Review the material line by line. Identify and copy every line that contains the string "maken".

● **Data for review**:
══════════════════════════════
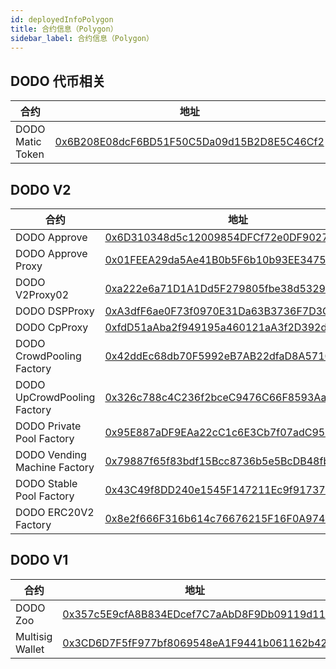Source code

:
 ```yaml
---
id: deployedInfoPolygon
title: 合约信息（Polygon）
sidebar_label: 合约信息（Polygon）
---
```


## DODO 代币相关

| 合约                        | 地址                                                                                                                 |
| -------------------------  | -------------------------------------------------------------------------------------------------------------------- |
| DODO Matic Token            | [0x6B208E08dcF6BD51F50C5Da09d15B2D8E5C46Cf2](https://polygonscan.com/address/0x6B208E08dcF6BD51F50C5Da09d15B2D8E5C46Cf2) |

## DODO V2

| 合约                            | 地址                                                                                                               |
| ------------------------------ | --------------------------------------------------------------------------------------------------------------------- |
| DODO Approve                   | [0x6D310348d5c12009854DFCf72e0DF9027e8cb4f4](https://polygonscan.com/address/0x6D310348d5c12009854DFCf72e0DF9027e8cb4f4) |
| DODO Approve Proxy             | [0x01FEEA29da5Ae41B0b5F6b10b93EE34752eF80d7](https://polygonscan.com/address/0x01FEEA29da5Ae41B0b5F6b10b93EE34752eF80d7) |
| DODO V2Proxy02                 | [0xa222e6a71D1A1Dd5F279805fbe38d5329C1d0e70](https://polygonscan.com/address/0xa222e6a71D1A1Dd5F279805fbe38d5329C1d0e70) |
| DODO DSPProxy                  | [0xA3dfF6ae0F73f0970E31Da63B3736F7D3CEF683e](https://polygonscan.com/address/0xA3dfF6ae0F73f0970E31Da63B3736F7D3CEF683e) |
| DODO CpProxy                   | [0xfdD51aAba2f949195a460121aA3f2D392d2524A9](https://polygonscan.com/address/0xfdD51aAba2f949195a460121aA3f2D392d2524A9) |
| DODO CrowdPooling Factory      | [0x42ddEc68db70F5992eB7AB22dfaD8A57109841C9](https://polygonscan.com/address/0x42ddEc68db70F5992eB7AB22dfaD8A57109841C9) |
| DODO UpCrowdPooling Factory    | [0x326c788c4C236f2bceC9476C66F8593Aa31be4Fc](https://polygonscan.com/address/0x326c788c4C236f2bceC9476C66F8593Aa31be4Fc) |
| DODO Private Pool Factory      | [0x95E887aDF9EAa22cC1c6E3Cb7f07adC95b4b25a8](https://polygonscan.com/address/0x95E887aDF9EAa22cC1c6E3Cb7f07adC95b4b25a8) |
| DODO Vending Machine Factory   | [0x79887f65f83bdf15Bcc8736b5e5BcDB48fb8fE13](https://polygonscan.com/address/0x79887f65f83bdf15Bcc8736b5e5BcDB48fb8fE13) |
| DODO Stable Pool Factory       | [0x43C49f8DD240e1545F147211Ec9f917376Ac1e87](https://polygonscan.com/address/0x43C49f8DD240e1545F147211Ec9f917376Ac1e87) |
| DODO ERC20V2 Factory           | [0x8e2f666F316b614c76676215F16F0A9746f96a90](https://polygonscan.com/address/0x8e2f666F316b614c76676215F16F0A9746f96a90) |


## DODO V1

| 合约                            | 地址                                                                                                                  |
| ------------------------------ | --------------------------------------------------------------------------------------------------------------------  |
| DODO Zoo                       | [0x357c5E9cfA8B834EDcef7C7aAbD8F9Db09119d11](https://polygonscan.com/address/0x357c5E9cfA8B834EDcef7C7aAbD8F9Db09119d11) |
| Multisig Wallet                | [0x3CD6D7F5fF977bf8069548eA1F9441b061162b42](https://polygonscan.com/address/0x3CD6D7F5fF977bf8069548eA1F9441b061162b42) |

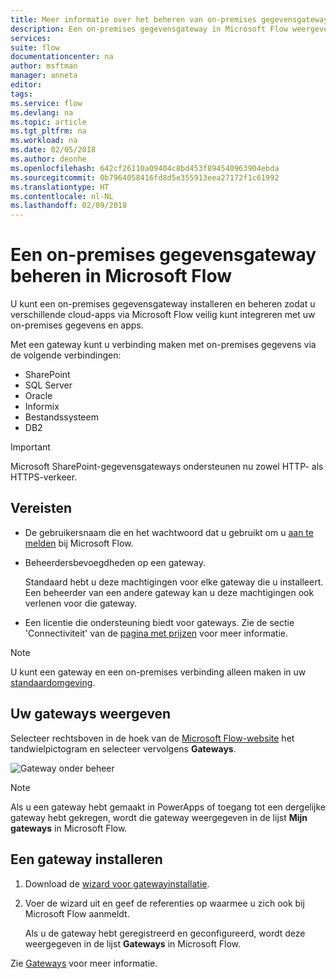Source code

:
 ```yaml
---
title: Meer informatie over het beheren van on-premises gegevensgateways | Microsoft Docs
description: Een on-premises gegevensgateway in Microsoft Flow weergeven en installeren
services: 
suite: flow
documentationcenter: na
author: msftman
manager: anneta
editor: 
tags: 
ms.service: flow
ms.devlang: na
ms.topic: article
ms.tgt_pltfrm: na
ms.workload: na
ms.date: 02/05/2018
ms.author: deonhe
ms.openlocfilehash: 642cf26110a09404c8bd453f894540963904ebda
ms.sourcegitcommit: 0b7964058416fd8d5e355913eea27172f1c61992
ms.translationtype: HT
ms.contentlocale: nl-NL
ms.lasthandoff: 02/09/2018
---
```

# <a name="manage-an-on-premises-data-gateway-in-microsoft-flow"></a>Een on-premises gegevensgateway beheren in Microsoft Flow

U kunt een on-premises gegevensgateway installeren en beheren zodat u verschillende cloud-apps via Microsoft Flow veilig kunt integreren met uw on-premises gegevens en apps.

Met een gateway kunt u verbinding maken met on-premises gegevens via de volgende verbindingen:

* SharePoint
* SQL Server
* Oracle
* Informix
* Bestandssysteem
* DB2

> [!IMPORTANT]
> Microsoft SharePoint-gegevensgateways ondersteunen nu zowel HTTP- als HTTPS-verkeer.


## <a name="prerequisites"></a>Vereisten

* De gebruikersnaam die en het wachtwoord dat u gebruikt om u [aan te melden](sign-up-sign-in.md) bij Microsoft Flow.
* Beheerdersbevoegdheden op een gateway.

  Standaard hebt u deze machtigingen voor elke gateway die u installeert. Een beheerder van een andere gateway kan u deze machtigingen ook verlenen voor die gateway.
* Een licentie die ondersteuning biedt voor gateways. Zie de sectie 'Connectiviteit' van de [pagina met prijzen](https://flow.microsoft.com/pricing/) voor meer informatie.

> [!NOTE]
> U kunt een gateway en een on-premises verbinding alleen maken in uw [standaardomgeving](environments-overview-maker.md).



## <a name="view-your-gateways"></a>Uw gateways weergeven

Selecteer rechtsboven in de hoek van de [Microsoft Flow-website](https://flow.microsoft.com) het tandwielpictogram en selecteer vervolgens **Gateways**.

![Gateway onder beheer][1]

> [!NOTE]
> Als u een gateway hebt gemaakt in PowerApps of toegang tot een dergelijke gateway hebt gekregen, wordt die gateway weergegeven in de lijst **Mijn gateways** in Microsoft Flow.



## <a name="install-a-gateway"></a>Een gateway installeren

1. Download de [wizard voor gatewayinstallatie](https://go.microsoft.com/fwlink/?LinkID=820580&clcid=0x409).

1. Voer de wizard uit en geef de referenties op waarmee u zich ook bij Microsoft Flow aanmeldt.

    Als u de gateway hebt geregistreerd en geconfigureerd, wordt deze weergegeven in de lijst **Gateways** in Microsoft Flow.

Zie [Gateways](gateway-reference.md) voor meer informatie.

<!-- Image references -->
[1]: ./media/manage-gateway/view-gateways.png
══════════════════════════════
● **Exercise output**:
Met een gateway kunt u verbinding maken met on-premises gegevens via de volgende verbindingen:
> U kunt een gateway en een on-premises verbinding alleen maken in uw [standaardomgeving](environments-overview-maker.md).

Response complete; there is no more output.